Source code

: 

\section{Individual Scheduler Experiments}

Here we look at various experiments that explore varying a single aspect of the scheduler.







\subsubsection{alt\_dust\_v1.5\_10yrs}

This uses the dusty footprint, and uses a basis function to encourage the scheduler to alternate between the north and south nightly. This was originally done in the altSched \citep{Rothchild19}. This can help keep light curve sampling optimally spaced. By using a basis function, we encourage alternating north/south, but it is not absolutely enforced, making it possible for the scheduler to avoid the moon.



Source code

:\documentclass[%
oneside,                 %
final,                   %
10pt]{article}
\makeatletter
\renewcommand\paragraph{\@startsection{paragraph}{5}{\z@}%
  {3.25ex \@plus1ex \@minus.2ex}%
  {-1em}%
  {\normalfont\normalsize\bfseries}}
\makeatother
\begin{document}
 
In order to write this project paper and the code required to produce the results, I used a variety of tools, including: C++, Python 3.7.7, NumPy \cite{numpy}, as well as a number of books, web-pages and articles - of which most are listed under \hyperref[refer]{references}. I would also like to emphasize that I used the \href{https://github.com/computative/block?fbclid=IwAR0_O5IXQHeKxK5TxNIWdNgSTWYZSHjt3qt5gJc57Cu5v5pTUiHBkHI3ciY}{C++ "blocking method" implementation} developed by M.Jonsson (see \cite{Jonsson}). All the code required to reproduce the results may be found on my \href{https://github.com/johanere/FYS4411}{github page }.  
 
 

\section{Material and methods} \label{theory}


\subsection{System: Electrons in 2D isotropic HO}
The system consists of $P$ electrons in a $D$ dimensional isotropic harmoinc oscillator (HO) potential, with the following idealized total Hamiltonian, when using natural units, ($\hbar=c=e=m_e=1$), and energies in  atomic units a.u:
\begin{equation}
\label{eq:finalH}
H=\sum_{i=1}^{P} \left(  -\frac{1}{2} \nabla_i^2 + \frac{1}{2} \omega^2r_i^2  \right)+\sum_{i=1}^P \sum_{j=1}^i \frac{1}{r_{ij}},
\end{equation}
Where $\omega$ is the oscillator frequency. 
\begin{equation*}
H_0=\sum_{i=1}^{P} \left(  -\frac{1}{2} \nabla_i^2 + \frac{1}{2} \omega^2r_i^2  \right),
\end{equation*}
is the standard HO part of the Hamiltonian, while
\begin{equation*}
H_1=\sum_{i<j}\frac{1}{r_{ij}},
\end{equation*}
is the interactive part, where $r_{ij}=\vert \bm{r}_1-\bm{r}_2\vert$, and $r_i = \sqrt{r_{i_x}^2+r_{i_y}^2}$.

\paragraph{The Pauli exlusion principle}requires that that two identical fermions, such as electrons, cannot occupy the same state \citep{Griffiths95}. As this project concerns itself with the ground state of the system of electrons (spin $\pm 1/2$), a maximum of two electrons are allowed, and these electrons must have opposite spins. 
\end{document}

+++

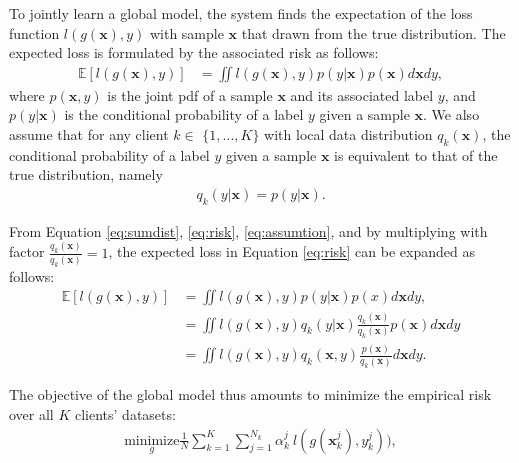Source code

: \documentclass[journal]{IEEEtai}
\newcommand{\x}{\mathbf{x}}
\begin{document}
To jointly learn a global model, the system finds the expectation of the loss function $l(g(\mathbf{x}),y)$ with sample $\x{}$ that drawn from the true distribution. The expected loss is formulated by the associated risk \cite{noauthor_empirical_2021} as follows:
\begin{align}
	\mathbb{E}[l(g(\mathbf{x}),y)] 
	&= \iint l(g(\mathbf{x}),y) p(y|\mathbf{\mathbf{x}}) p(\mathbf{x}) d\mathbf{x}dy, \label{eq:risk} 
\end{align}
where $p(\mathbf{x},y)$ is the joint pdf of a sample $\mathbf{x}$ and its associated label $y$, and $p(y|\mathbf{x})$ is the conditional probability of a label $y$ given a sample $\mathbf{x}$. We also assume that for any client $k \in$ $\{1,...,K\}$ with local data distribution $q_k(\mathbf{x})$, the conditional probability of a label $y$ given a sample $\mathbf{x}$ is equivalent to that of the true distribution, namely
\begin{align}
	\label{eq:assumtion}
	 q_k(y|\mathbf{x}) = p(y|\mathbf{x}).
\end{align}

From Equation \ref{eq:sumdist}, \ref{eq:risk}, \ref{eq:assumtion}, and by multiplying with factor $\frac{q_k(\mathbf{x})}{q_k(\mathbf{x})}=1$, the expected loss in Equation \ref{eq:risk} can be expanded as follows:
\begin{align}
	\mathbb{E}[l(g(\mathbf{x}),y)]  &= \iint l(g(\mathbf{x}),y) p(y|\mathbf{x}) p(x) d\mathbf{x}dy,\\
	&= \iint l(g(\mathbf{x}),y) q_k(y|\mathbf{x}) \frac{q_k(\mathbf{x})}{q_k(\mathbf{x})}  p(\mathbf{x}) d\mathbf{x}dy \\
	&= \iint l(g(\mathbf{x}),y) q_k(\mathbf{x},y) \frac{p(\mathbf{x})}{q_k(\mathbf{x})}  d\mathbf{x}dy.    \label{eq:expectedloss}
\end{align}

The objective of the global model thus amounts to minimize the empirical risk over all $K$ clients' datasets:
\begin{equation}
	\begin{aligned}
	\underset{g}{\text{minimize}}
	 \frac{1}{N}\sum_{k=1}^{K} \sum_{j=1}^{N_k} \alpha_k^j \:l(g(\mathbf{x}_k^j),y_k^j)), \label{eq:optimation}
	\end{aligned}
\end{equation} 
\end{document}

+++

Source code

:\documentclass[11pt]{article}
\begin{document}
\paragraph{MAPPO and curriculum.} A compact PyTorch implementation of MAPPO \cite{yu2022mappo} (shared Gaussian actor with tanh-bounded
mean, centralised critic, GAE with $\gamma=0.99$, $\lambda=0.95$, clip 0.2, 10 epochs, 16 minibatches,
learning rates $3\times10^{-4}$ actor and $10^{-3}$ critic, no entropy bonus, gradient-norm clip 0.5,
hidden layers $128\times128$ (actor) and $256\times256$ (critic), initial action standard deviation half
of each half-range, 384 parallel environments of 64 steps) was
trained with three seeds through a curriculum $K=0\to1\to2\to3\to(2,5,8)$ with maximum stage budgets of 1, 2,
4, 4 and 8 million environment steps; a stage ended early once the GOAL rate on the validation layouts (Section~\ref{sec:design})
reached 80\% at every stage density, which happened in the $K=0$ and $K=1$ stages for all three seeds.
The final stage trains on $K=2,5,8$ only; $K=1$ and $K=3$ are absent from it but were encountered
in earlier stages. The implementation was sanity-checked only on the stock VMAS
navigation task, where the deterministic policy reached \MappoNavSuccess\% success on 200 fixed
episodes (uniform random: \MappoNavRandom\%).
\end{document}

+++

**Goal of the exercise**
Your reply must be one number, namely how many lines of the material above contain the string "clip".

**Solution for this exercise**
2